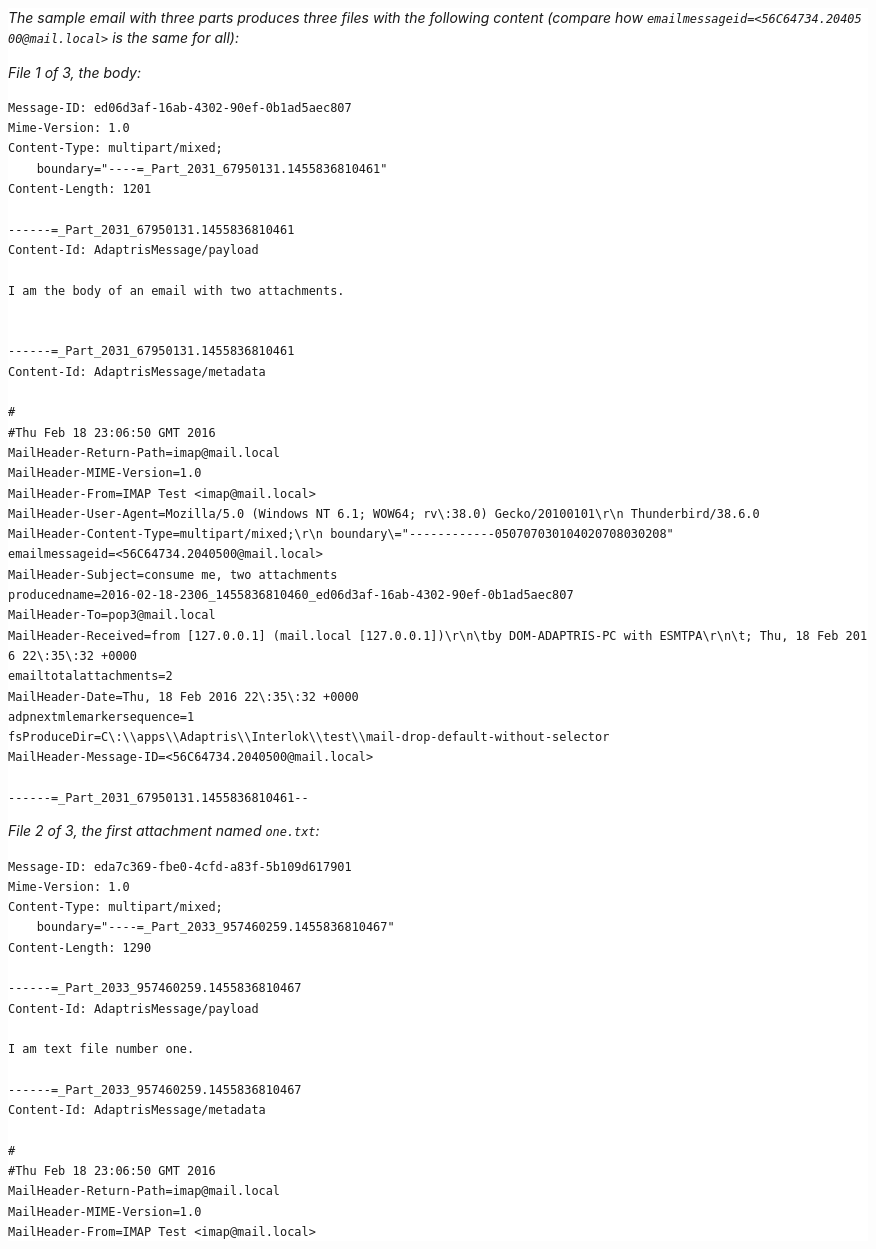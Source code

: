 _The sample email with three parts produces three files with the following content (compare how `emailmessageid=<56C64734.2040500@mail.local>` is the same for all):_

_File 1 of 3, the body:_

```
Message-ID: ed06d3af-16ab-4302-90ef-0b1ad5aec807
Mime-Version: 1.0
Content-Type: multipart/mixed;
	boundary="----=_Part_2031_67950131.1455836810461"
Content-Length: 1201

------=_Part_2031_67950131.1455836810461
Content-Id: AdaptrisMessage/payload

I am the body of an email with two attachments.


------=_Part_2031_67950131.1455836810461
Content-Id: AdaptrisMessage/metadata

#
#Thu Feb 18 23:06:50 GMT 2016
MailHeader-Return-Path=imap@mail.local
MailHeader-MIME-Version=1.0
MailHeader-From=IMAP Test <imap@mail.local>
MailHeader-User-Agent=Mozilla/5.0 (Windows NT 6.1; WOW64; rv\:38.0) Gecko/20100101\r\n Thunderbird/38.6.0
MailHeader-Content-Type=multipart/mixed;\r\n boundary\="------------050707030104020708030208"
emailmessageid=<56C64734.2040500@mail.local>
MailHeader-Subject=consume me, two attachments
producedname=2016-02-18-2306_1455836810460_ed06d3af-16ab-4302-90ef-0b1ad5aec807
MailHeader-To=pop3@mail.local
MailHeader-Received=from [127.0.0.1] (mail.local [127.0.0.1])\r\n\tby DOM-ADAPTRIS-PC with ESMTPA\r\n\t; Thu, 18 Feb 2016 22\:35\:32 +0000
emailtotalattachments=2
MailHeader-Date=Thu, 18 Feb 2016 22\:35\:32 +0000
adpnextmlemarkersequence=1
fsProduceDir=C\:\\apps\\Adaptris\\Interlok\\test\\mail-drop-default-without-selector
MailHeader-Message-ID=<56C64734.2040500@mail.local>

------=_Part_2031_67950131.1455836810461--
```

_File 2 of 3, the first attachment named `one.txt`:_

```
Message-ID: eda7c369-fbe0-4cfd-a83f-5b109d617901
Mime-Version: 1.0
Content-Type: multipart/mixed;
	boundary="----=_Part_2033_957460259.1455836810467"
Content-Length: 1290

------=_Part_2033_957460259.1455836810467
Content-Id: AdaptrisMessage/payload

I am text file number one.

------=_Part_2033_957460259.1455836810467
Content-Id: AdaptrisMessage/metadata

#
#Thu Feb 18 23:06:50 GMT 2016
MailHeader-Return-Path=imap@mail.local
MailHeader-MIME-Version=1.0
MailHeader-From=IMAP Test <imap@mail.local>
```

[add-metadata-service]: https://nexus.adaptris.net/nexus/content/sites/javadocs/com/adaptris/interlok-core/3.9-SNAPSHOT/com/adaptris/core/services/metadata/AddMetadataService.html
[attachment-handler]: https://nexus.adaptris.net/nexus/content/sites/javadocs/com/adaptris/interlok-mail/3.9-SNAPSHOT/com/adaptris/core/mail/attachment/AttachmentHandler.html
[body-handler]: https://nexus.adaptris.net/nexus/content/sites/javadocs/com/adaptris/interlok-mail/3.9-SNAPSHOT/com/adaptris/core/mail/attachment/BodyHandler.html
[configured-consume-destination]: https://nexus.adaptris.net/nexus/content/sites/javadocs/com/adaptris/interlok-core/3.9-SNAPSHOT/com/adaptris/core/ConfiguredConsumeDestination.html
[copy-metadata-service]: https://nexus.adaptris.net/nexus/content/sites/javadocs/com/adaptris/interlok-core/3.9-SNAPSHOT/com/adaptris/core/services/metadata/CopyMetadataService.html
[default-mail-consumer]: https://nexus.adaptris.net/nexus/content/sites/javadocs/com/adaptris/interlok-mail/3.9-SNAPSHOT/com/adaptris/core/mail/DefaultMailConsumer.html
[default-smtp-producer]: https://nexus.adaptris.net/nexus/content/sites/javadocs/com/adaptris/interlok-mail/3.9-SNAPSHOT/com/adaptris/core/mail/DefaultSmtpProducer.html
[fixed-interval-poller]: https://nexus.adaptris.net/nexus/content/sites/javadocs/com/adaptris/interlok-core/3.9-SNAPSHOT/com/adaptris/core/FixedIntervalPoller.html
[fs-consumer]: https://nexus.adaptris.net/nexus/content/sites/javadocs/com/adaptris/interlok-core/3.9-SNAPSHOT/com/adaptris/core/fs/FsConsumer.html
[fs-producer]: https://nexus.adaptris.net/nexus/content/sites/javadocs/com/adaptris/interlok-core/3.9-SNAPSHOT/com/adaptris/core/fs/FsProducer.html
[hMailServer]: https://www.hmailserver.com
[IMAP Javadocs]: https://javamail.java.net/nonav/docs/api/com/sun/mail/imap/package-summary.html
[javamail-receiver-factory]: https://nexus.adaptris.net/nexus/content/sites/javadocs/com/adaptris/interlok-mail/3.9-SNAPSHOT/com/adaptris/mail/JavamailReceiverFactory.html
[javax.mail.jar]: https://java.net/projects/javamail/downloads
[mail-consumer-imp]: https://nexus.adaptris.net/nexus/content/sites/javadocs/com/adaptris/interlok-mail/3.9-SNAPSHOT/com/adaptris/core/mail/MailConsumerImp.html
[mail-content-creator]: https://nexus.adaptris.net/nexus/content/sites/javadocs/com/adaptris/interlok-mail/3.9-SNAPSHOT/com/adaptris/core/mail/attachment/MailContentCreator.html
[mail-receiver-factory]: https://nexus.adaptris.net/nexus/content/sites/javadocs/com/adaptris/interlok-mail/3.9-SNAPSHOT/com/adaptris/mail/MailReceiverFactory.html
[mime-mail-creator]: https://nexus.adaptris.net/nexus/content/sites/javadocs/com/adaptris/interlok-mail/3.9-SNAPSHOT/com/adaptris/core/mail/attachment/MimeMailCreator.html
[multi-attachment-smtp-producer]: https://nexus.adaptris.net/nexus/content/sites/javadocs/com/adaptris/interlok-mail/3.9-SNAPSHOT/com/adaptris/core/mail/attachment/MultiAttachmentSmtpProducer.html
[null-connection]: https://nexus.adaptris.net/nexus/content/sites/javadocs/com/adaptris/interlok-core/3.9-SNAPSHOT/com/adaptris/core/NullConnection.html
[part-selector]: https://nexus.adaptris.net/nexus/content/sites/javadocs/com/adaptris/interlok-core/3.9-SNAPSHOT/com/adaptris/util/text/mime/PartSelector.html
[poller]: https://nexus.adaptris.net/nexus/content/sites/javadocs/com/adaptris/interlok-core/3.9-SNAPSHOT/com/adaptris/core/Poller.html
[POP3 Javadocs]: https://javamail.java.net/nonav/docs/api/com/sun/mail/pop3/package-summary.html
[pop3-receiver-factory]: https://nexus.adaptris.net/nexus/content/sites/javadocs/com/adaptris/interlok-mail/3.9-SNAPSHOT/com/adaptris/mail/Pop3ReceiverFactory.html
[pop3s-receiver-factory]: https://nexus.adaptris.net/nexus/content/sites/javadocs/com/adaptris/interlok-mail/3.9-SNAPSHOT/com/adaptris/mail/Pop3sReceiverFactory.html
[quartz-cron-poller]: https://nexus.adaptris.net/nexus/content/sites/javadocs/com/adaptris/interlok-core/3.9-SNAPSHOT/com/adaptris/core/QuartzCronPoller.html
[raw-mail-consumer]: https://nexus.adaptris.net/nexus/content/sites/javadocs/com/adaptris/interlok-mail/3.9-SNAPSHOT/com/adaptris/core/mail/RawMailConsumer.html
[select-by-content-id]: https://nexus.adaptris.net/nexus/content/sites/javadocs/com/adaptris/interlok-core/3.9-SNAPSHOT/com/adaptris/util/text/mime/SelectByContentId.html
[select-by-header]: https://nexus.adaptris.net/nexus/content/sites/javadocs/com/adaptris/interlok-core/3.9-SNAPSHOT/com/adaptris/util/text/mime/SelectByHeader.html
[select-by-position]: https://nexus.adaptris.net/nexus/content/sites/javadocs/com/adaptris/interlok-core/3.9-SNAPSHOT/com/adaptris/util/text/mime/SelectByPosition.html
[SMTP Javadocs]: https://javamail.java.net/nonav/docs/api/com/sun/mail/smtp/package-summary.html
[Thunderbird]: https://www.mozilla.org/en-GB/thunderbird/
[xml-attachment-handler]: https://nexus.adaptris.net/nexus/content/sites/javadocs/com/adaptris/interlok-mail/3.9-SNAPSHOT/com/adaptris/core/mail/attachment/XmlAttachmentHandler.html
[xml-body-handler]: https://nexus.adaptris.net/nexus/content/sites/javadocs/com/adaptris/interlok-mail/3.9-SNAPSHOT/com/adaptris/core/mail/attachment/XmlBodyHandler.html
[xml-mail-creator]: https://nexus.adaptris.net/nexus/content/sites/javadocs/com/adaptris/interlok-mail/3.9-SNAPSHOT/com/adaptris/core/mail/attachment/XmlMailCreator.html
*****
From the records above, copy every line that holds the word "Length".

Solution to the exercise:
Content-Length: 1201
Content-Length: 1290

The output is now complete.